▶ **Work to be completed**:
All pictures are to be skipped; retype only the lines from the top of the entries through the line with "The bare workflow gives", both included.

[Records from a dataset]
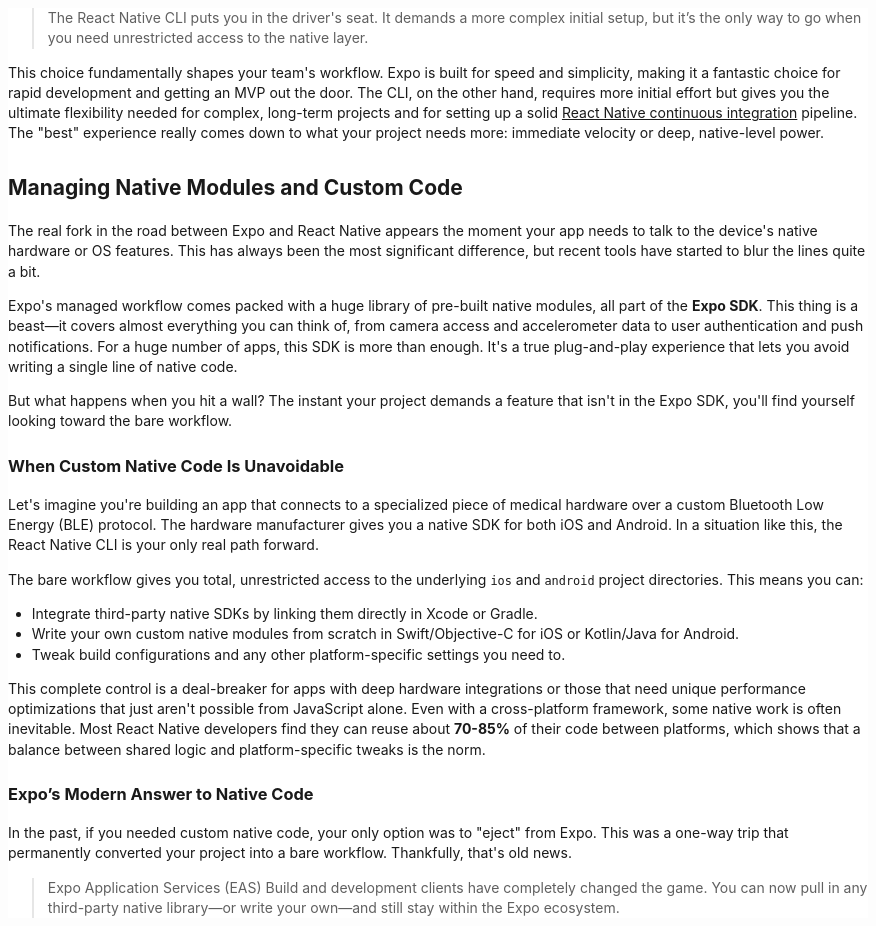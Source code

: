 > The React Native CLI puts you in the driver's seat. It demands a more complex initial setup, but it’s the only way to go when you need unrestricted access to the native layer.

This choice fundamentally shapes your team's workflow. Expo is built for speed and simplicity, making it a fantastic choice for rapid development and getting an MVP out the door. The CLI, on the other hand, requires more initial effort but gives you the ultimate flexibility needed for complex, long-term projects and for setting up a solid [React Native continuous integration](https://codepushgo.com/blog/react-native-continuous-integration/) pipeline. The "best" experience really comes down to what your project needs more: immediate velocity or deep, native-level power.

## Managing Native Modules and Custom Code

The real fork in the road between Expo and React Native appears the moment your app needs to talk to the device's native hardware or OS features. This has always been the most significant difference, but recent tools have started to blur the lines quite a bit.

Expo's managed workflow comes packed with a huge library of pre-built native modules, all part of the **Expo SDK**. This thing is a beast—it covers almost everything you can think of, from camera access and accelerometer data to user authentication and push notifications. For a huge number of apps, this SDK is more than enough. It's a true plug-and-play experience that lets you avoid writing a single line of native code.

But what happens when you hit a wall? The instant your project demands a feature that isn't in the Expo SDK, you'll find yourself looking toward the bare workflow.

### When Custom Native Code Is Unavoidable

Let's imagine you're building an app that connects to a specialized piece of medical hardware over a custom Bluetooth Low Energy (BLE) protocol. The hardware manufacturer gives you a native SDK for both iOS and Android. In a situation like this, the React Native CLI is your only real path forward.

The bare workflow gives you total, unrestricted access to the underlying `ios` and `android` project directories. This means you can:

*   Integrate third-party native SDKs by linking them directly in Xcode or Gradle.
*   Write your own custom native modules from scratch in Swift/Objective-C for iOS or Kotlin/Java for Android.
*   Tweak build configurations and any other platform-specific settings you need to.

This complete control is a deal-breaker for apps with deep hardware integrations or those that need unique performance optimizations that just aren't possible from JavaScript alone. Even with a cross-platform framework, some native work is often inevitable. Most React Native developers find they can reuse about **70-85%** of their code between platforms, which shows that a balance between shared logic and platform-specific tweaks is the norm.

### Expo’s Modern Answer to Native Code

In the past, if you needed custom native code, your only option was to "eject" from Expo. This was a one-way trip that permanently converted your project into a bare workflow. Thankfully, that's old news.

> Expo Application Services (EAS) Build and development clients have completely changed the game. You can now pull in any third-party native library—or write your own—and still stay within the Expo ecosystem.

▶ **Worked solution**:
Source code

: > The React Native CLI puts you in the driver's seat. It demands a more complex initial setup, but it’s the only way to go when you need unrestricted access to the native layer.

This choice fundamentally shapes your team's workflow. Expo is built for speed and simplicity, making it a fantastic choice for rapid development and getting an MVP out the door. The CLI, on the other hand, requires more initial effort but gives you the ultimate flexibility needed for complex, long-term projects and for setting up a solid [React Native continuous integration](https://codepushgo.com/blog/react-native-continuous-integration/) pipeline. The "best" experience really comes down to what your project needs more: immediate velocity or deep, native-level power.

## Managing Native Modules and Custom Code

The real fork in the road between Expo and React Native appears the moment your app needs to talk to the device's native hardware or OS features. This has always been the most significant difference, but recent tools have started to blur the lines quite a bit.

Expo's managed workflow comes packed with a huge library of pre-built native modules, all part of the **Expo SDK**. This thing is a beast—it covers almost everything you can think of, from camera access and accelerometer data to user authentication and push notifications. For a huge number of apps, this SDK is more than enough. It's a true plug-and-play experience that lets you avoid writing a single line of native code.

But what happens when you hit a wall? The instant your project demands a feature that isn't in the Expo SDK, you'll find yourself looking toward the bare workflow.

### When Custom Native Code Is Unavoidable

Let's imagine you're building an app that connects to a specialized piece of medical hardware over a custom Bluetooth Low Energy (BLE) protocol. The hardware manufacturer gives you a native SDK for both iOS and Android. In a situation like this, the React Native CLI is your only real path forward.

The bare workflow gives you total, unrestricted access to the underlying `ios` and `android` project directories. This means you can:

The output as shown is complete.